▶ **PROBLEM DETAILS**:
Among the records, how many lines contain "GeoIP"? Only the number is needed.

[Data entries]
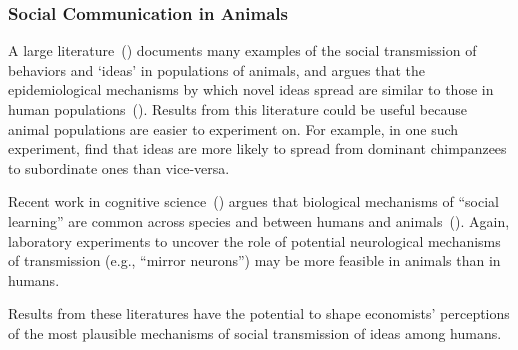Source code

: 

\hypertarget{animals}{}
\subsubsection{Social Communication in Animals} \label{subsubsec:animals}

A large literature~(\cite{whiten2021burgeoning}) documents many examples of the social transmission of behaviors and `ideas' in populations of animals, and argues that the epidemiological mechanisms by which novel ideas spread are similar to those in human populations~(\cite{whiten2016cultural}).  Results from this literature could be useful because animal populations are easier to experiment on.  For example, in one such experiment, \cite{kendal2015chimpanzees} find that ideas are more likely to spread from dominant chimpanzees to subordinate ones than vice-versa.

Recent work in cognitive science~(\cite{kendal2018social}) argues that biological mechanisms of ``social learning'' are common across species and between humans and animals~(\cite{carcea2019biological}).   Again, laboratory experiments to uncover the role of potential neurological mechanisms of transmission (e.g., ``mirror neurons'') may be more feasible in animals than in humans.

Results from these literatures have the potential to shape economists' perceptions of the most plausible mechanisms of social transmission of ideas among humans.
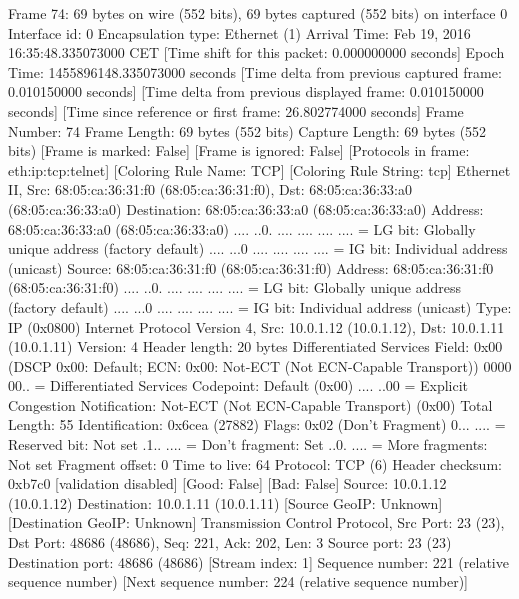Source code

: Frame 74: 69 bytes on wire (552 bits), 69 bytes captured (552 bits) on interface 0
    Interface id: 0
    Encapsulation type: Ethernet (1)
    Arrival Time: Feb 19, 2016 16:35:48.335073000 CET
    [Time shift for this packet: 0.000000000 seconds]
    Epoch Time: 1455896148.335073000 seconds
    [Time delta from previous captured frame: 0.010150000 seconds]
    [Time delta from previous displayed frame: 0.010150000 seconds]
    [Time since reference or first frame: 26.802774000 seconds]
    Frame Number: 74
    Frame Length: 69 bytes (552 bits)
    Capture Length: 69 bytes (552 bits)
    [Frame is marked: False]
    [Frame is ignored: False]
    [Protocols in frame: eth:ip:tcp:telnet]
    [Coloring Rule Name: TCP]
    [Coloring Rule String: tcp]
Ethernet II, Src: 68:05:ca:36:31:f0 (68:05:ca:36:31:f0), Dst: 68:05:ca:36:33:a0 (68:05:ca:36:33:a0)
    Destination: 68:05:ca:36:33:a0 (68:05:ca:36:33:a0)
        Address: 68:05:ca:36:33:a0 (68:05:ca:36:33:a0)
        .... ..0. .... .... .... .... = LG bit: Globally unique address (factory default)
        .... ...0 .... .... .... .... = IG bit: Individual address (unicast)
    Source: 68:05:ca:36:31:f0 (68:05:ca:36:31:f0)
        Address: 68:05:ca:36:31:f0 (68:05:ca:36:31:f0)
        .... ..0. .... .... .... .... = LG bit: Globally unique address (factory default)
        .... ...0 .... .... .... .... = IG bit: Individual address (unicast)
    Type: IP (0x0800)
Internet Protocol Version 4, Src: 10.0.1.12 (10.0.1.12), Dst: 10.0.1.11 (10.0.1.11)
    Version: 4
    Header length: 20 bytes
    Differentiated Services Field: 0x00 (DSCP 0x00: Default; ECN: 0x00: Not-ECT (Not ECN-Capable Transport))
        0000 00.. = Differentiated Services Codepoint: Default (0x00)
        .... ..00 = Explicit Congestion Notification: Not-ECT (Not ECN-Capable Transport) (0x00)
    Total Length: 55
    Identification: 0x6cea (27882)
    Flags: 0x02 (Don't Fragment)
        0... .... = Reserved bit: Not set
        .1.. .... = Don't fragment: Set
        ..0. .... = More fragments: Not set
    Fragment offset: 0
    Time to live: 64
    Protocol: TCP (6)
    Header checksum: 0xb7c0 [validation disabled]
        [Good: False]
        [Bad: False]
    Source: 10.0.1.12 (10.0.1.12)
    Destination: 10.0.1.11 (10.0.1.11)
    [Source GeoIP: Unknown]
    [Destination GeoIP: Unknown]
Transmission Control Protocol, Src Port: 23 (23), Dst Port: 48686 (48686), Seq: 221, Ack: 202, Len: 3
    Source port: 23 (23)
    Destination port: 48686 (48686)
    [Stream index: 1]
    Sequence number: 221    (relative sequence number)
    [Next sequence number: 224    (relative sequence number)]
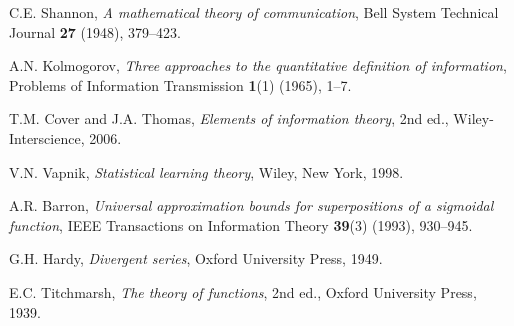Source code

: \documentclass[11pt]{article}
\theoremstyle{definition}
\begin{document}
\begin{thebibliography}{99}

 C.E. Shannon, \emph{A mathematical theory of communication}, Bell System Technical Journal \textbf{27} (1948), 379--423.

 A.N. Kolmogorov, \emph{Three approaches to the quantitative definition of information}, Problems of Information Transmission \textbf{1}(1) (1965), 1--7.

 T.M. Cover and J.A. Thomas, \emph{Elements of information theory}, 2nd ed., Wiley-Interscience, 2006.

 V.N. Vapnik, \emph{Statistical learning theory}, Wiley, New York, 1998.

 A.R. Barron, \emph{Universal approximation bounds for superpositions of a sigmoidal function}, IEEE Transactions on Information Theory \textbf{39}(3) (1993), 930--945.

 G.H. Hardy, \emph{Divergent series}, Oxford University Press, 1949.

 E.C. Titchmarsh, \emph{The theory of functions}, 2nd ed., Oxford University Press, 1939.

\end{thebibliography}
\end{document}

▶ **TASK RESULT**:
2